Major health insurers pulling out of key markets
According to a report published by ABC News, health insurers like Aetna and United Healthcare have pulled out of some market places and in five states, there will be only one insurer that might drive up the prices of health plans due to absence of competition. People in these states may be compelled to switch to different plans or pay higher premiums.
HHS secretary thinks insurers’ move “adaptive” in nature
HHS secretary Sylvia Mathews Burwell has said that the insurers are taking time to adapt from pre-Obamacare scenario to now where insurers are not looking for the fittest and healthiest customers but looking out for quality customers.
Under this new act, insurers who participate can’t differentiate between customers with a known history and those who don’t. They can’t deny or charge higher premiums to these customers simply because they have a known history of a particular illness, protecting everyone’s right to get insured.
What is the impact?
Experts feel that the frivolity of the act is now becoming evident as turnover for most insurers are taking a hit.
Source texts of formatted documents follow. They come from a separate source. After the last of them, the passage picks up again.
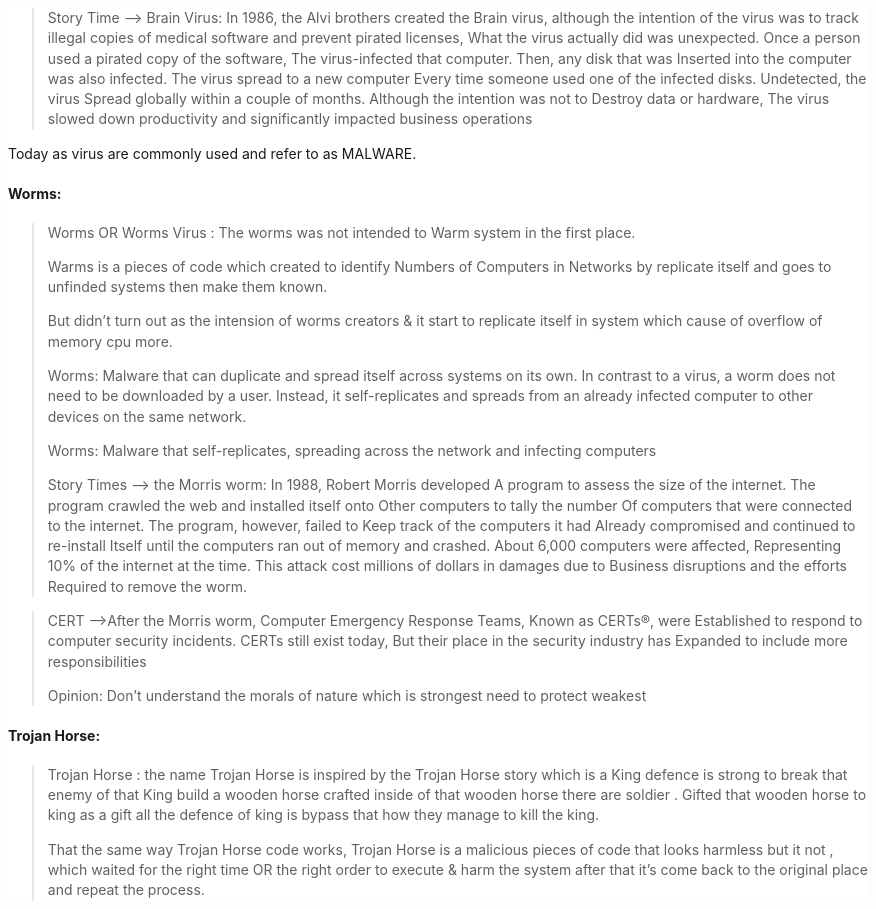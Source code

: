 > Story Time  --> Brain Virus: In 1986, the Alvi brothers created the Brain virus, although the intention of the virus was to track illegal copies of medical software and prevent pirated licenses, What the virus actually did was unexpected. Once a person used a pirated copy of the software, The virus-infected that computer. Then, any disk that was Inserted into the computer was also infected. The virus spread to a new computer Every time someone used one of the infected disks. Undetected, the virus Spread globally within a couple of months. Although the intention was not to Destroy data or hardware, The virus slowed down productivity and significantly impacted business operations&#x20;

Today as virus are commonly used and refer to as MALWARE.

#### Worms:

> Worms OR Worms Virus : The worms was not  intended to Warm system in the first place.&#x20;
>
> Warms is a pieces of code which created to identify Numbers of Computers in Networks by replicate itself and goes to unfinded systems then make them known.&#x20;
>
> But didn’t turn out as the intension of worms creators & it start to replicate itself in system which cause of overflow of memory cpu more.&#x20;
>
> Worms: Malware that can duplicate and spread itself across systems on its own. In contrast to a virus, a worm does not need to be downloaded by a user. Instead, it self-replicates and spreads from an already infected computer to other devices on the same network.&#x20;
>
> Worms: Malware that self-replicates, spreading across the network and infecting computers&#x20;
>
> &#x20;
>
> Story Times  -->  the Morris worm: In 1988, Robert Morris developed A program to assess the size of the internet. The program crawled the web and installed itself onto Other computers to tally the number Of computers that were connected to the internet. The program, however, failed to Keep track of the computers it had Already compromised and continued to re-install Itself until the computers ran out of memory and crashed. About 6,000 computers were affected, Representing 10% of the internet at the time. This attack cost millions of dollars in damages due to Business disruptions and the efforts Required to remove the worm.&#x20;

> CERT -->After the Morris worm, Computer Emergency Response Teams, Known as CERTs®, were Established to respond to computer security incidents. CERTs still exist today, But their place in the security industry has Expanded to include more responsibilities&#x20;
>
> Opinion: Don’t understand the morals of nature which is strongest need to protect weakest&#x20;

#### Trojan Horse:

> Trojan Horse : the name Trojan Horse is inspired by the Trojan Horse story which is a King defence is strong to break that enemy of that King build a wooden horse crafted inside of that wooden horse there are soldier . Gifted that wooden horse to king as a gift all the defence of king  is bypass that how they manage to kill the king.&#x20;
>
> That the same way Trojan Horse code works, Trojan Horse is a malicious pieces of code that looks harmless but it not , which waited for the right time OR the right order to execute & harm the system after that it’s come back to the original place and repeat the process.&#x20;
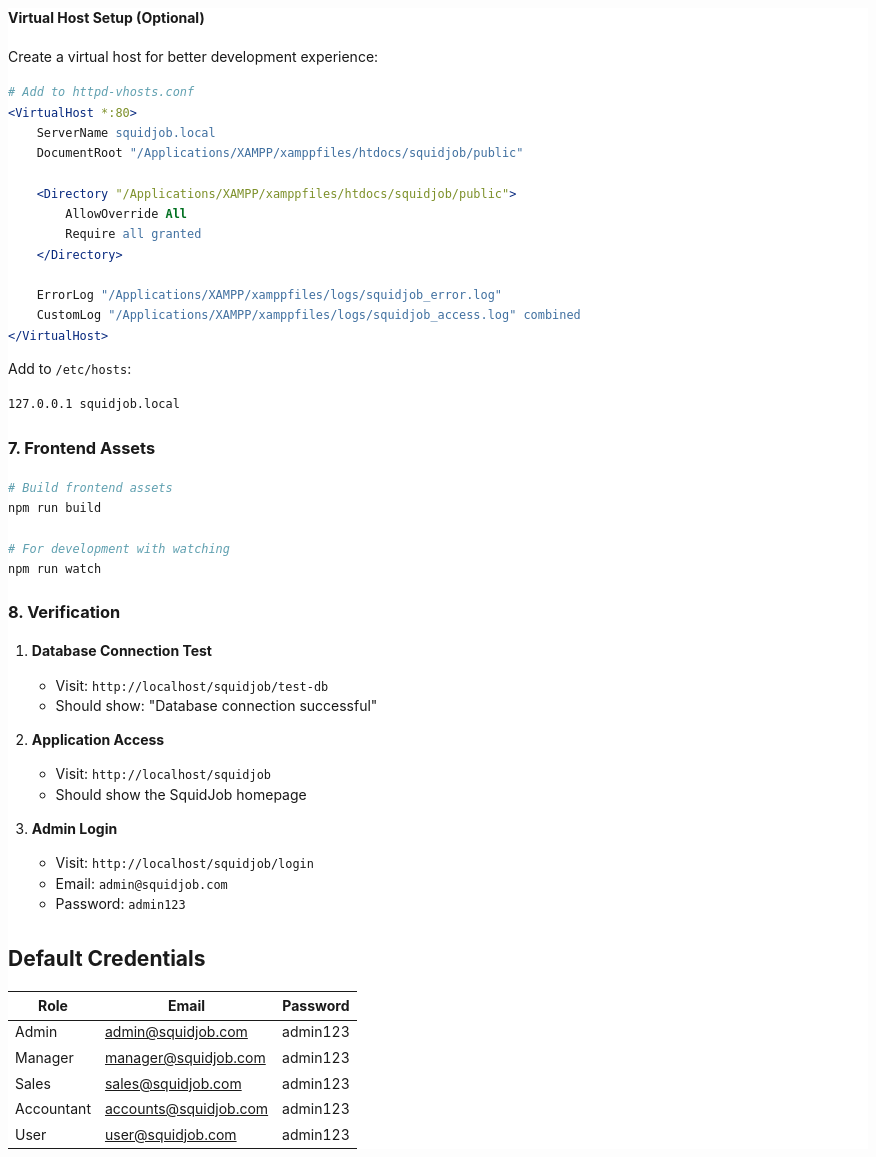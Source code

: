 #### Virtual Host Setup (Optional)
Create a virtual host for better development experience:

```apache
# Add to httpd-vhosts.conf
<VirtualHost *:80>
    ServerName squidjob.local
    DocumentRoot "/Applications/XAMPP/xamppfiles/htdocs/squidjob/public"
    
    <Directory "/Applications/XAMPP/xamppfiles/htdocs/squidjob/public">
        AllowOverride All
        Require all granted
    </Directory>
    
    ErrorLog "/Applications/XAMPP/xamppfiles/logs/squidjob_error.log"
    CustomLog "/Applications/XAMPP/xamppfiles/logs/squidjob_access.log" combined
</VirtualHost>
```

Add to `/etc/hosts`:
```
127.0.0.1 squidjob.local
```

### 7. Frontend Assets

```bash
# Build frontend assets
npm run build

# For development with watching
npm run watch
```

### 8. Verification

1. **Database Connection Test**
   - Visit: `http://localhost/squidjob/test-db`
   - Should show: "Database connection successful"

2. **Application Access**
   - Visit: `http://localhost/squidjob`
   - Should show the SquidJob homepage

3. **Admin Login**
   - Visit: `http://localhost/squidjob/login`
   - Email: `admin@squidjob.com`
   - Password: `admin123`

## Default Credentials

| Role | Email | Password |
|------|-------|----------|
| Admin | admin@squidjob.com | admin123 |
| Manager | manager@squidjob.com | admin123 |
| Sales | sales@squidjob.com | admin123 |
| Accountant | accounts@squidjob.com | admin123 |
| User | user@squidjob.com | admin123 |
According to the same ABC news report, patients in the top 5% of healthcare spending bracket are also the ones who account for 49% of the total healthcare expenditure. Companies had last year predicted the amount and number of claims incorrectly and had also set the premium too low.
However, the Obama administration has assured that enough state subsidies would be doled out in 2017 to keep the plans affordable. HHS has also requested people to visit the healthcare.gov website in order to choose the right plans.